Required action: A single figure is expected: how many lines of the data that follows contain the word "blog".

+++

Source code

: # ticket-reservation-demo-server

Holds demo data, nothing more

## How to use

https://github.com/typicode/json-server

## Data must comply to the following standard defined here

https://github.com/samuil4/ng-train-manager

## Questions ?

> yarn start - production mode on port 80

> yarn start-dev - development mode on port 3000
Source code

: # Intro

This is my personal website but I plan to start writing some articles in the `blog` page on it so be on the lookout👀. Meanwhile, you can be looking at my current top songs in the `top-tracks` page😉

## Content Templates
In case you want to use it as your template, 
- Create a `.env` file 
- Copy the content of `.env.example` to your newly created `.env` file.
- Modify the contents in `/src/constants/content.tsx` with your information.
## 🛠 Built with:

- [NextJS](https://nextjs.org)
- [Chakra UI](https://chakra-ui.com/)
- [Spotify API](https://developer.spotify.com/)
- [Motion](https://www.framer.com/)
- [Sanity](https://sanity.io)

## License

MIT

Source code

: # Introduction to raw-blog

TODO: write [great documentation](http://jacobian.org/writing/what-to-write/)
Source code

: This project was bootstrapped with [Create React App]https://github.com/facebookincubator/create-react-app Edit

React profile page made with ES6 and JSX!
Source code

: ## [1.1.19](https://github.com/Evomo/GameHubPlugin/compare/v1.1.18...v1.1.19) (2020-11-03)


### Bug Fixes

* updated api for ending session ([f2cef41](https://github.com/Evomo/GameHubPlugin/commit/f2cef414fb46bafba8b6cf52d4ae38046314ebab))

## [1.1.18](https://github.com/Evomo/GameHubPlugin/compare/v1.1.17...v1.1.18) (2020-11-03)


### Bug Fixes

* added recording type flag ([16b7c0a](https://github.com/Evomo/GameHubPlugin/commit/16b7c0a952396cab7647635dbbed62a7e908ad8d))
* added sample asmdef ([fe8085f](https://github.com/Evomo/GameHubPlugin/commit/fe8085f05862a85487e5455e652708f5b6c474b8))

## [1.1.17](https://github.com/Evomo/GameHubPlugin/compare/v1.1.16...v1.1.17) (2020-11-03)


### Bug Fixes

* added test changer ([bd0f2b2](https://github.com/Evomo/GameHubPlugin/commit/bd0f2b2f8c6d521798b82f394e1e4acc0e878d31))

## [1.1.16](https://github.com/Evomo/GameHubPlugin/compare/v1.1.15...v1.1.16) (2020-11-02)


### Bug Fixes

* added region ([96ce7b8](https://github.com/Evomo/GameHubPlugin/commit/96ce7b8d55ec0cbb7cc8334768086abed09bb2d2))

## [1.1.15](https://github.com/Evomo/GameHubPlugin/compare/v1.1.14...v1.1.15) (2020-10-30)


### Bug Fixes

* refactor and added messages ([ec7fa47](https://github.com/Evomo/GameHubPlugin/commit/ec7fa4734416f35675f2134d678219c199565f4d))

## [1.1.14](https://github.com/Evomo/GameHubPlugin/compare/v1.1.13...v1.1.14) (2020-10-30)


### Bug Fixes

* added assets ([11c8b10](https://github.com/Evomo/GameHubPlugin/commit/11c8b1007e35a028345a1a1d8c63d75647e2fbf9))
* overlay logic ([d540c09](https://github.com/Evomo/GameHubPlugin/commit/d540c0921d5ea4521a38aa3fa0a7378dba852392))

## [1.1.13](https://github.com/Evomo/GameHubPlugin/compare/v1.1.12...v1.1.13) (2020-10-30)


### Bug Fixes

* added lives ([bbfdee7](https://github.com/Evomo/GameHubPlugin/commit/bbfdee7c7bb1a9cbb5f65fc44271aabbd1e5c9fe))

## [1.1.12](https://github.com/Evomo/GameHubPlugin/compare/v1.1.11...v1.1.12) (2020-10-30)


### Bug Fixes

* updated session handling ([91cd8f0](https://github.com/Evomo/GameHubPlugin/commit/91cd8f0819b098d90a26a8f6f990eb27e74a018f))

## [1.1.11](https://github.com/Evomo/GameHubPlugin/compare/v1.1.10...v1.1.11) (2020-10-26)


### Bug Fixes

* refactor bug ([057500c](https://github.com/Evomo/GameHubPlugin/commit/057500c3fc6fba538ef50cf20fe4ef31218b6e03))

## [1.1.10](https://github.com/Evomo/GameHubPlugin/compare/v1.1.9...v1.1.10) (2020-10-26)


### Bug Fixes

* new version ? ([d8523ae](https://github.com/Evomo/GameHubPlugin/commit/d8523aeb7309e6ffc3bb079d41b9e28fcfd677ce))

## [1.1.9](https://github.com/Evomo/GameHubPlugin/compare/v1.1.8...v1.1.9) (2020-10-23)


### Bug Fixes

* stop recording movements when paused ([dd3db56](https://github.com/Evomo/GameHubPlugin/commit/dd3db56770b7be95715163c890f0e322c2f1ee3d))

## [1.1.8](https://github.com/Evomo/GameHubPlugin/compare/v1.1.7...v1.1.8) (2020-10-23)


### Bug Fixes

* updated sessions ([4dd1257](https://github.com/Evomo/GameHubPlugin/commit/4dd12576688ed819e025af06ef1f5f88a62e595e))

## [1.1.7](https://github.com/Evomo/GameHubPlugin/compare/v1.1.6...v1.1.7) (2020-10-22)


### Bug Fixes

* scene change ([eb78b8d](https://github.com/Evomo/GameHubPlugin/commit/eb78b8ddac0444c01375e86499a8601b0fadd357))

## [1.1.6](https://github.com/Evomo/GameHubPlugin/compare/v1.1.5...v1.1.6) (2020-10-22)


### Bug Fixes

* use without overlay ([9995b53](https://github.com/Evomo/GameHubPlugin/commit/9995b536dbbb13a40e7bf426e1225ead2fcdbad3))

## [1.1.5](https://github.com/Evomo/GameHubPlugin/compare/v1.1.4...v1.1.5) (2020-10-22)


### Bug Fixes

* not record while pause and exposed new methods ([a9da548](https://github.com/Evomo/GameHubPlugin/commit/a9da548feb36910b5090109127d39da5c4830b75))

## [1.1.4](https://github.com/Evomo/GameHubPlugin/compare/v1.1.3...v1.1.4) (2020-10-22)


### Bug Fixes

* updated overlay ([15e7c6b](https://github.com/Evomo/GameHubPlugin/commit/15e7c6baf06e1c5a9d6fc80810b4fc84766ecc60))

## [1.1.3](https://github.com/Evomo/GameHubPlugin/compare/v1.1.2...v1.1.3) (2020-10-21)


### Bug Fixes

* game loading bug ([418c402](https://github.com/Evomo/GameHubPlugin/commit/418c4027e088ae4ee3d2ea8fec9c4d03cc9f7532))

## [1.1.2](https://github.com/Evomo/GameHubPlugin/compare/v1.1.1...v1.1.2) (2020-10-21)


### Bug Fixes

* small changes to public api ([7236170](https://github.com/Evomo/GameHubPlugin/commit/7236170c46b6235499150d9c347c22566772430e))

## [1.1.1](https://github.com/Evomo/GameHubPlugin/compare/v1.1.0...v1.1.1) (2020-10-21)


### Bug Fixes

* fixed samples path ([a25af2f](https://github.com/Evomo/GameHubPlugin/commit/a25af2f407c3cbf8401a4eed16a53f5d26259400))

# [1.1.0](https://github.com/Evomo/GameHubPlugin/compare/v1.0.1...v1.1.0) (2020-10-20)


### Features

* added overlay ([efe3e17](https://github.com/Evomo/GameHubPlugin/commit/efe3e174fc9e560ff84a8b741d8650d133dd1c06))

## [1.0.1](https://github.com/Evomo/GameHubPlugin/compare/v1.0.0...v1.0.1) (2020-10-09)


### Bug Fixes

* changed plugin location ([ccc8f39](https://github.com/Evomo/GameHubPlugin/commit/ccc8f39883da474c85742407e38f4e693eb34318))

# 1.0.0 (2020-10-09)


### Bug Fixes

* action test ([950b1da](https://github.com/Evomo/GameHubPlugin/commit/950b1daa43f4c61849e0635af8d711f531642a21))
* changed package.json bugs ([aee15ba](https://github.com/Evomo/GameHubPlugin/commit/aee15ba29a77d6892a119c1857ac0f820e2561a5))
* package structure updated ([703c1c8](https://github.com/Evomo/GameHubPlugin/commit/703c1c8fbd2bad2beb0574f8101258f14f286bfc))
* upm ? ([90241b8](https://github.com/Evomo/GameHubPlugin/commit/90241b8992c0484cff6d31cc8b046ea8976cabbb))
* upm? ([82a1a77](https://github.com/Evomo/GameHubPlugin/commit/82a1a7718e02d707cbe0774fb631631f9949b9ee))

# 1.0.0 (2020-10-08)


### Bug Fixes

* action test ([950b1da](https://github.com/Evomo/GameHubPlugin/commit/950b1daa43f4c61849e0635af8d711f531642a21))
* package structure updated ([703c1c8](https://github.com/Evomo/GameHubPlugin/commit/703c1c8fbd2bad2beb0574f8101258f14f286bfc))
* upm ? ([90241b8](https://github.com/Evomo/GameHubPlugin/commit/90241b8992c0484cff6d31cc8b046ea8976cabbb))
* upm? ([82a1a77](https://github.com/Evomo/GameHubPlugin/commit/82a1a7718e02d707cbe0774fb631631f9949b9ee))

+++

Solution for this task: 2